Channel Divinity: Zeus - lets you throw lightning bolts or use something akin to Command
Channel Divinity: Loki- lets you turn into an ephemeral flame
 

Check out some "pre-3e" material when you get a chance.
I'll try to get my hands on the AD&D DMG when the re-release comes out, but at the moment I don't own any RPG products from before 2008. I realize I should have researched my statement more thoroughly, and I'm sorry to have offended you.

Regardless, the Cleric of philosophy is an option that has been available for over 10 years, and it would suck for 5e to remove that option when it's supposed to be the unity edition that lets people play whatever they want.
 

I'll try to get my hands on the AD&D DMG when the re-release comes out, but at the moment I don't own any RPG products from before 2008. I realize I should have researched my statement more thoroughly, and I'm sorry to have offended you.

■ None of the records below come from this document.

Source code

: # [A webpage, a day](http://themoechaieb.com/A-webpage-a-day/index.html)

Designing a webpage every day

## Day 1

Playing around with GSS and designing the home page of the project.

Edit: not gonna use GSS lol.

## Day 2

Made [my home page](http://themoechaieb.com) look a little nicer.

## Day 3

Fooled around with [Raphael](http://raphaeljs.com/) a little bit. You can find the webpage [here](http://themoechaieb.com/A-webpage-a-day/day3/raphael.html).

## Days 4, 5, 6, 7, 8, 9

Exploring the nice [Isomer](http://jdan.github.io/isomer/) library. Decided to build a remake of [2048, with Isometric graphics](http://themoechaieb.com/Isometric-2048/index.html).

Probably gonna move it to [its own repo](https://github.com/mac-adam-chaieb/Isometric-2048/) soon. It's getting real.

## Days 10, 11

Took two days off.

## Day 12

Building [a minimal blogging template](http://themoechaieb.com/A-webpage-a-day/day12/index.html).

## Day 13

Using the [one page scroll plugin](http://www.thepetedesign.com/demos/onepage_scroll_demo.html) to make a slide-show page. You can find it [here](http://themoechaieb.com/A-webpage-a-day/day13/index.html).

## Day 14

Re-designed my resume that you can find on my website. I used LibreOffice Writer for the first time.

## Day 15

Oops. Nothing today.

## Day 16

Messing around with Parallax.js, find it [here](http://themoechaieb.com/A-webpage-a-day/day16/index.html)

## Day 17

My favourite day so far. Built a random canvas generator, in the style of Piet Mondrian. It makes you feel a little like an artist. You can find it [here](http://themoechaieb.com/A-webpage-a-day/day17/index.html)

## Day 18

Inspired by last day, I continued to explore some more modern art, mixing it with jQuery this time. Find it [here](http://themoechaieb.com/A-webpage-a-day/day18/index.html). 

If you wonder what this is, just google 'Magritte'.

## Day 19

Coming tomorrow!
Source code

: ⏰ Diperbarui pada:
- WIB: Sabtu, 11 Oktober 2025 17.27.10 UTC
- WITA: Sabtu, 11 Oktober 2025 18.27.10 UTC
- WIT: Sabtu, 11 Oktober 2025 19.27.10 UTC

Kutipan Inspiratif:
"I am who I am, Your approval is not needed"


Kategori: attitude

Regardless, the Cleric of philosophy is an option that has been available for over 10 years, and it would suck for 5e to remove that option when it's supposed to be the unity edition that lets people play whatever they want.

I cannot give XP to GX.Sigma again so soon, so I'll state my (brief) agreement here:
Yes! A unifying edition should include each option that the edition is attempting to unify.
 

I'll take a stab at this. There have been several campaign worlds where clerics are not simply puppets of the gods. This is the assumption in most campaign worlds, as this is a very DnD thing. However it does go against many other fantasy worlds. I think the OP, and I feel the same way, that the cleric can fill more than one role in a campaign world than just a puppet of a god. Again I don't think that this precludes that notion but can be written to accommodate both concepts of the class.

I will give you an example. Suppose an inventive DM wanted to have his campaign world set in an 1890's like fantasy world with steam power and all that. He does not want to have organized clergy being clerics perhaps clerics in this world are mystics who learn secrets through meditation and hidden unknowable knowledge that cannot be learned by those who do not tap into that inner of most inner spiritual unknowns. Cool, right? But if the class is written with the assumption that powers are granted by a single god of many, this class may not work in the campaign without a bunch of house rule tweaks.

Bottom line is it can be written to accommodate more than one campaign world assumption. Open design vs closed more specific design.
 

To clarify my position: while i pointed out that clerics of philosophies are clearly a 3Ed innovation, I think they're a GOOD innovation. Definitely something to be kept.

However, I still maintain that their CD power should be linked to their ethos; to their Domains.
 

Quite like alot of the idea's puit forward here.

I especially like the notion that not EVERY cleric turns undead. That the ability to turn undead is a related to who you worship. I think that would be a worthy evolution for releasing undead from this unique position of
a) Being hyper-vulnerable if you have a cleric, and
b) Being designed super tough to accomodate, making them unnecesarily too hard if you dont have a cleric.

I like it because it clears up the potential design and usage of undead monsters.